*Records supplied:*
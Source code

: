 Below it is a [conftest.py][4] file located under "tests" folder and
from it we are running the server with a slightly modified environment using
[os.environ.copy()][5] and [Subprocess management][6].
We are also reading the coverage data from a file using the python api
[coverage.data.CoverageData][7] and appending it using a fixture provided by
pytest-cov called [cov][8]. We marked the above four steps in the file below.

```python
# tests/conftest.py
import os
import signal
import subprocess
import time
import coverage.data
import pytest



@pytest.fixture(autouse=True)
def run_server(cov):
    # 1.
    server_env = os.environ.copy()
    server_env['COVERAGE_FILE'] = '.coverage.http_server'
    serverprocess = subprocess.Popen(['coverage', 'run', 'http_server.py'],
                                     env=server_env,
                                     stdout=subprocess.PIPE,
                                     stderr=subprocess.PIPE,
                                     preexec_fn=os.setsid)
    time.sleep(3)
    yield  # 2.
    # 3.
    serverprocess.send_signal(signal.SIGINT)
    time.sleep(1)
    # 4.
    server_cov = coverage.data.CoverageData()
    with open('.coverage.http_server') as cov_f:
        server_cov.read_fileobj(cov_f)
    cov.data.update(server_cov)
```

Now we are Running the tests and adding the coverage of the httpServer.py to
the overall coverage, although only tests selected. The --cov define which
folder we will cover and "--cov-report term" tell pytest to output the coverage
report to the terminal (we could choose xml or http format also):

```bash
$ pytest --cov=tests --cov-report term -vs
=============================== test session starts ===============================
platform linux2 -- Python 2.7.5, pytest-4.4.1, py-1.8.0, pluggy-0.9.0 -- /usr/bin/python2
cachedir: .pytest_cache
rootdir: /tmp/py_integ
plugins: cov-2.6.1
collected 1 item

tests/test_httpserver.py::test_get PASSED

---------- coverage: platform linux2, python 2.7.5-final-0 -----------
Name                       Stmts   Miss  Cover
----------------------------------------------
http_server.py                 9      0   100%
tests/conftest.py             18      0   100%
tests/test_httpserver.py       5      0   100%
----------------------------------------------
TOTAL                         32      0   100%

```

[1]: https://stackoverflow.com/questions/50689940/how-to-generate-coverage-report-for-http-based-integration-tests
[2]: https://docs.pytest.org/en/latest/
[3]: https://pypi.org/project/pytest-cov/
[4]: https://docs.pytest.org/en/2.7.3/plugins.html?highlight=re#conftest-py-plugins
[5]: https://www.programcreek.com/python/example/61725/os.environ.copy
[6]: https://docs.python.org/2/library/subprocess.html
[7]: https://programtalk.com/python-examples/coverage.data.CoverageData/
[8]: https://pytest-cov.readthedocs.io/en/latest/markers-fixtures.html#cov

*Activity:*
Extract every line containing the string "using" from the data above.

*Expected answer:*
from it we are running the server with a slightly modified environment using
We are also reading the coverage data from a file using the python api
[coverage.data.CoverageData][7] and appending it using a fixture provided by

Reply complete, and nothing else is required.